- Available data:
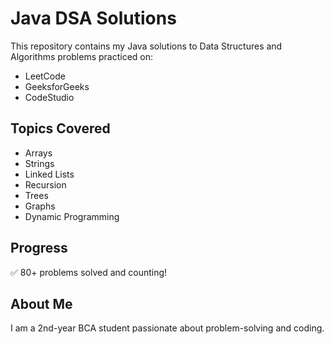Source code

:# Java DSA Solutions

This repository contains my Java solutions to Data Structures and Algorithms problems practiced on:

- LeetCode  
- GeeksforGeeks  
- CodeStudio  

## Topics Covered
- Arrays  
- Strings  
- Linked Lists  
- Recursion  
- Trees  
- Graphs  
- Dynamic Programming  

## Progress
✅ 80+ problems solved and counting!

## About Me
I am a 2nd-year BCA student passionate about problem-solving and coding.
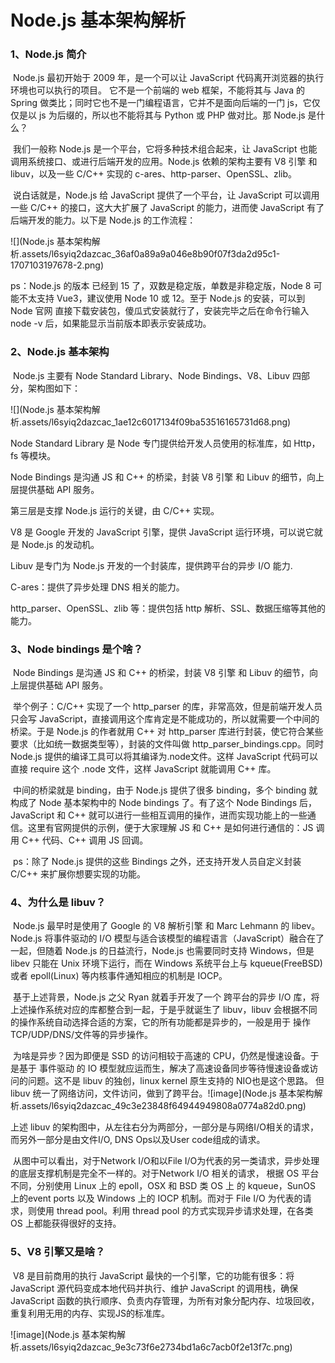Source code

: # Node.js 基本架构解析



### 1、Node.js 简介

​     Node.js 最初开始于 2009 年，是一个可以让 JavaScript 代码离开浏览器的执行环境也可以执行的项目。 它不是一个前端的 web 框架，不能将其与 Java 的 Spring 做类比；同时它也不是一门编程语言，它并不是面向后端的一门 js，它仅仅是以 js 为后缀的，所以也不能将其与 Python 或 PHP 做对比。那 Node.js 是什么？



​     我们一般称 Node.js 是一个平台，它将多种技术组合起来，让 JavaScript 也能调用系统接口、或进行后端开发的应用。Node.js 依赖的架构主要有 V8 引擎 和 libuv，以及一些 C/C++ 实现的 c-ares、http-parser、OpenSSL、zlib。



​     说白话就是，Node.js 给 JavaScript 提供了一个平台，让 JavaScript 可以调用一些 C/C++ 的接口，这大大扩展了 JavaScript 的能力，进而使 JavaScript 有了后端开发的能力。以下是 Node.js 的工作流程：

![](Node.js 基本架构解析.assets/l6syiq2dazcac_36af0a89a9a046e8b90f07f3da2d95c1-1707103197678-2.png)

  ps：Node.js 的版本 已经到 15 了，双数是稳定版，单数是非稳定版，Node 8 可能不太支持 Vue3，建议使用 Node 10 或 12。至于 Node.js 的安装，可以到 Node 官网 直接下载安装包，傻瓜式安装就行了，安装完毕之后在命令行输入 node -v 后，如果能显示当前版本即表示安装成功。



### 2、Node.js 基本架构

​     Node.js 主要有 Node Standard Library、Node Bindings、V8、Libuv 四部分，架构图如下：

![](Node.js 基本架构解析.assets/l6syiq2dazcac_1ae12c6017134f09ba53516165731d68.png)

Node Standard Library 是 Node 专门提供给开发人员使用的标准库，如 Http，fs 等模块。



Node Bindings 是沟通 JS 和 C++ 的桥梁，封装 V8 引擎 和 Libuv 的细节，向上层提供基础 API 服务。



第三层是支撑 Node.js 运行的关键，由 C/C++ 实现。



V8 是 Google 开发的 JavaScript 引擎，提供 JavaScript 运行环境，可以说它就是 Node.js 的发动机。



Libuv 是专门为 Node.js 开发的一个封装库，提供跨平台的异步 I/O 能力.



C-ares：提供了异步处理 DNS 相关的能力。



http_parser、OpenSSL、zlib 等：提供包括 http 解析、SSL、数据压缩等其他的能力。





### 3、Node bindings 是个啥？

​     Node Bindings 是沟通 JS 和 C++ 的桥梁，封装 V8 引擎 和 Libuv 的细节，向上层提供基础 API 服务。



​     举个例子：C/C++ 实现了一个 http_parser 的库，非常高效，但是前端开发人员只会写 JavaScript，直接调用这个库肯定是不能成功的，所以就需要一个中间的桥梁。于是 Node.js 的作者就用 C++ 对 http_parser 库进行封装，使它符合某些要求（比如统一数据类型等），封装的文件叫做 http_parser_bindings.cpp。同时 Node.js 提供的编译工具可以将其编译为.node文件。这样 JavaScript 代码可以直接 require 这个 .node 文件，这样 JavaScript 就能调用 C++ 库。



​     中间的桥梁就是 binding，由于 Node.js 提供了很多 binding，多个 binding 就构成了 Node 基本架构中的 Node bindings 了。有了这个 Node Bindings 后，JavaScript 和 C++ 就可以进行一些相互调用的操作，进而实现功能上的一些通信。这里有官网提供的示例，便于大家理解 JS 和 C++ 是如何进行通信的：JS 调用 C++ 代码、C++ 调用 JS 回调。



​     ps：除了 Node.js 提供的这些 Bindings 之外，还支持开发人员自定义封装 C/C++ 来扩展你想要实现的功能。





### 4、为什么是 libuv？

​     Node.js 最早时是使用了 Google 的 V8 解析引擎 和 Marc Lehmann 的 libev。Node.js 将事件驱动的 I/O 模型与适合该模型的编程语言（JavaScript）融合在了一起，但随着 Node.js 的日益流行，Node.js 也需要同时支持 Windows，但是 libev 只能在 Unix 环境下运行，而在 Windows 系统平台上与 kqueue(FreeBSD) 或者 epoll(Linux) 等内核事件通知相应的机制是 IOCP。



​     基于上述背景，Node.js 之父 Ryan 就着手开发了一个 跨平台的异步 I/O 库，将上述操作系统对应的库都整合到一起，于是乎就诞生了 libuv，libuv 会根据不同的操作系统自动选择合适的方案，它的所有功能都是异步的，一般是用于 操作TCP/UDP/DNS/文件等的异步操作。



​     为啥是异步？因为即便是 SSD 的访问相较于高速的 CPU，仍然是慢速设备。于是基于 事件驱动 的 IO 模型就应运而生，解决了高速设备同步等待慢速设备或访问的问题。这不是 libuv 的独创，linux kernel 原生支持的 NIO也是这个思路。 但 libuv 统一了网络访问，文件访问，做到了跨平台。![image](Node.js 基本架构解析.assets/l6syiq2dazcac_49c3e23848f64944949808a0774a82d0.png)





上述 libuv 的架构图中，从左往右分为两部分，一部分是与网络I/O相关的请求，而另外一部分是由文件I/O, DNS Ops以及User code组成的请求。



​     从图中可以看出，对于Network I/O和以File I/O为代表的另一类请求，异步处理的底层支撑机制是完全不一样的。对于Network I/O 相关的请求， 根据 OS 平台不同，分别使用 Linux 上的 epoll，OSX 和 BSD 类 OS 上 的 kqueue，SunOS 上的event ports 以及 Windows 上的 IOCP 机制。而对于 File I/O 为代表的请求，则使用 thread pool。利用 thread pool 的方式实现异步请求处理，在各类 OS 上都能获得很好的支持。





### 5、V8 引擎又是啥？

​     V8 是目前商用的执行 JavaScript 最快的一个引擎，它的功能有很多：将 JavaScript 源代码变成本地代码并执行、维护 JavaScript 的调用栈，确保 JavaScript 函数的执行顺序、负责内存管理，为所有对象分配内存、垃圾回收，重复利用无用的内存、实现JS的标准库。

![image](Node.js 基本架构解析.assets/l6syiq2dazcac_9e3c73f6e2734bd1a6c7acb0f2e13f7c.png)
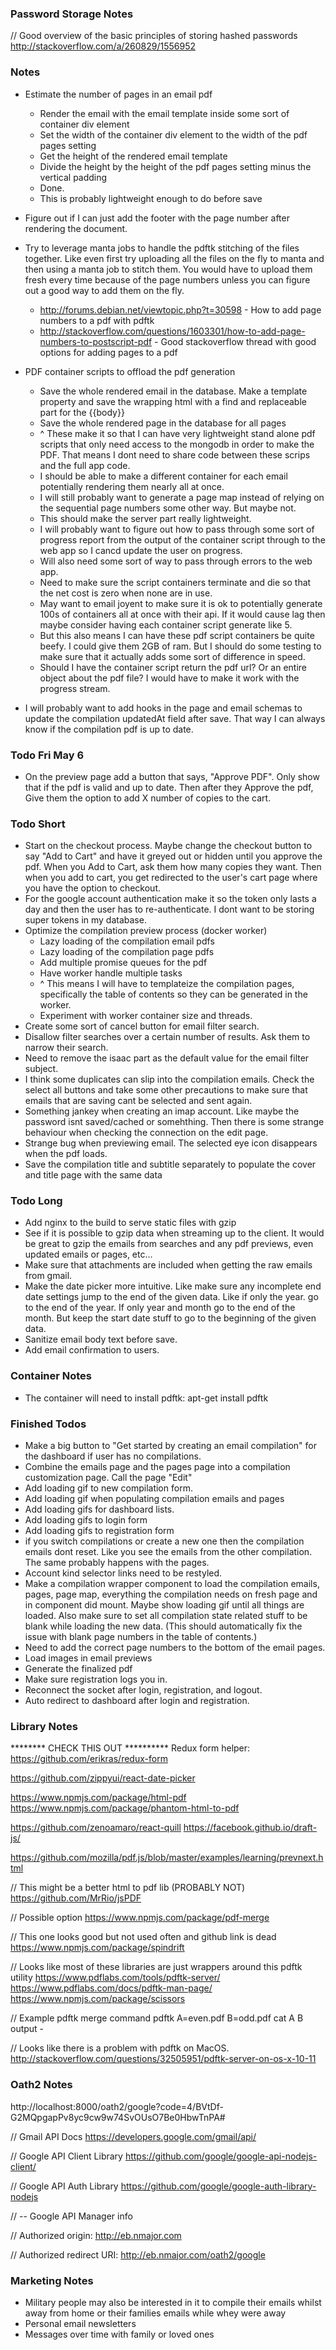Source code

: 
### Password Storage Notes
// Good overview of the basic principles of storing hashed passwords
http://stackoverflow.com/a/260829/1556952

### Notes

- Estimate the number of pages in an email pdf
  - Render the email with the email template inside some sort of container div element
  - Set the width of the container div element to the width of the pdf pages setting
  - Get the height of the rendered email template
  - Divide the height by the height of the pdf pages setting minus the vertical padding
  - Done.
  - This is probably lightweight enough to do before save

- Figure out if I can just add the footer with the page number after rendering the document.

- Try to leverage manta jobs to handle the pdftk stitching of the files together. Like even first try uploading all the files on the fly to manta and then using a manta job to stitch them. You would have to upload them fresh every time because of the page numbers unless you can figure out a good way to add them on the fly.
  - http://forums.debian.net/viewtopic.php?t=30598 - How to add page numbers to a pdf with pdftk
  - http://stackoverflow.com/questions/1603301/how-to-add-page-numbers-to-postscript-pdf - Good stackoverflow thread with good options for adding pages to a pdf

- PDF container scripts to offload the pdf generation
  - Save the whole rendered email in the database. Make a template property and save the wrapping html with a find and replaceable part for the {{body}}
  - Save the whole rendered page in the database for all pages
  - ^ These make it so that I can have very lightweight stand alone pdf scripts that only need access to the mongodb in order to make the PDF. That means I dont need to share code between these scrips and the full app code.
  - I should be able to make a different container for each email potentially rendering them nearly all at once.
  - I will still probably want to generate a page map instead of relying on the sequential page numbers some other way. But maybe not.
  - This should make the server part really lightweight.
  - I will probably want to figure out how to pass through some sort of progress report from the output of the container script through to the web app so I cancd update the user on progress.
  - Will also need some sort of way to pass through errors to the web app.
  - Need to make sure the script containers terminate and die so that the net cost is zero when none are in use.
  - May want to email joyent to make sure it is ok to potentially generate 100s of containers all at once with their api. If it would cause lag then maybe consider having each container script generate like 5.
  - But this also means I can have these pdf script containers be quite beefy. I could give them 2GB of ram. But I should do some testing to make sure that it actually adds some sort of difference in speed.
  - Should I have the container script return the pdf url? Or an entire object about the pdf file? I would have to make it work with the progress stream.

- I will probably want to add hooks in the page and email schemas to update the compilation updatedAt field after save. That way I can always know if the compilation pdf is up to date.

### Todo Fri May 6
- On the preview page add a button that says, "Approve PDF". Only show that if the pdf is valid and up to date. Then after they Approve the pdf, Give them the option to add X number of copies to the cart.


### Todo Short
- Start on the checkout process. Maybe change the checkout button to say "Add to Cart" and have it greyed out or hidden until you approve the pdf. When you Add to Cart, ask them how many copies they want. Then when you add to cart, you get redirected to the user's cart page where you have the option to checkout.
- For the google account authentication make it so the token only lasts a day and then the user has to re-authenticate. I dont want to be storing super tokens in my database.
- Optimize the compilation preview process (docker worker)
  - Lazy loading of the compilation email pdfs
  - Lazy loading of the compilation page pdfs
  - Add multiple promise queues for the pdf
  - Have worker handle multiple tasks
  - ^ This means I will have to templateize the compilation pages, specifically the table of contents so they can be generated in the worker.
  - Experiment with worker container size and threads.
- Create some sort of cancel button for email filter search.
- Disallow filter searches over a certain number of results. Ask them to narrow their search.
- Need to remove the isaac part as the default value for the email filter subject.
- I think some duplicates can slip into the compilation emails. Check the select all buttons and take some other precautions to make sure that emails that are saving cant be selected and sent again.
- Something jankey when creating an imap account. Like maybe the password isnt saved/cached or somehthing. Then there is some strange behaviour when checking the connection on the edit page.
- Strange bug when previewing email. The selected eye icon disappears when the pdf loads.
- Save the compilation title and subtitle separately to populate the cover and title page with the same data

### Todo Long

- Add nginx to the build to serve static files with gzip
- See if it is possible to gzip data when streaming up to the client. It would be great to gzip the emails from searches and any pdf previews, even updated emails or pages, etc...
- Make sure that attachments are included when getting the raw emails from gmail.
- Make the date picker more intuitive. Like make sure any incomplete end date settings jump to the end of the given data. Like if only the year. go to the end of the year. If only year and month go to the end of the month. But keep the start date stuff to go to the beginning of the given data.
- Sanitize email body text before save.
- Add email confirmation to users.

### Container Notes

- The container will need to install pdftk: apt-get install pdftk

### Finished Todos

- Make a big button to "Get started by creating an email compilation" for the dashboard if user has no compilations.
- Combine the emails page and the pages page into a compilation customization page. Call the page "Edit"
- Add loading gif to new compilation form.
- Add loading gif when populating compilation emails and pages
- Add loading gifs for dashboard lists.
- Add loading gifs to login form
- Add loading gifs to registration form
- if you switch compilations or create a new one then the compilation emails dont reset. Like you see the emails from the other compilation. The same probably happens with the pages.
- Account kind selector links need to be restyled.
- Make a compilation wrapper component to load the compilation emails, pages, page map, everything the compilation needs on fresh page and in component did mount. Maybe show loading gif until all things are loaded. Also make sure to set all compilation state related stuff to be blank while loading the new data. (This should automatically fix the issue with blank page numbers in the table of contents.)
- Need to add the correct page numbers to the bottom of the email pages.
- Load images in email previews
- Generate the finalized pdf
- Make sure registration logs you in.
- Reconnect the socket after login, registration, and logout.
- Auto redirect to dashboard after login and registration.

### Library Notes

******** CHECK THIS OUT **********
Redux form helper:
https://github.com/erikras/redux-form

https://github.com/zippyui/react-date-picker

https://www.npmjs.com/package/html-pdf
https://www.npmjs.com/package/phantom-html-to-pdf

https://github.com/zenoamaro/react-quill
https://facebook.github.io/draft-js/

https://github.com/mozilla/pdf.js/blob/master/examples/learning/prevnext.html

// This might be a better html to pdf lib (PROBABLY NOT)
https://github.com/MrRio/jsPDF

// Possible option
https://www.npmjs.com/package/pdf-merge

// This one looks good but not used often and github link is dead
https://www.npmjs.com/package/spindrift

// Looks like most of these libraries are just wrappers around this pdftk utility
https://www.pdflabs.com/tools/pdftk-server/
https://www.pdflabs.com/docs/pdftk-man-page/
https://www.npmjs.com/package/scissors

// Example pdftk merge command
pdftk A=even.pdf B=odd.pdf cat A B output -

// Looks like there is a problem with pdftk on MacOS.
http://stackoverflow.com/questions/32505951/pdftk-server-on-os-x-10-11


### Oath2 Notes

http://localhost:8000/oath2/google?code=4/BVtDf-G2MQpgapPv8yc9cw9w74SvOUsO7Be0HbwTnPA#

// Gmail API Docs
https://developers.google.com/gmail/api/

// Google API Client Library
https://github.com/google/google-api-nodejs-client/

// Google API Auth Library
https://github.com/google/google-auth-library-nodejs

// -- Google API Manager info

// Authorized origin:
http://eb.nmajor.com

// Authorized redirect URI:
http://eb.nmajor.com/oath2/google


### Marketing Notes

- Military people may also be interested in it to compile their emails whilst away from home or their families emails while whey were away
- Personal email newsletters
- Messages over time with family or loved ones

- Exercise requirements: For every line in the data above that holds "gzip", return the line itself.

- Solution below:
- Add nginx to the build to serve static files with gzip
- See if it is possible to gzip data when streaming up to the client. It would be great to gzip the emails from searches and any pdf previews, even updated emails or pages, etc...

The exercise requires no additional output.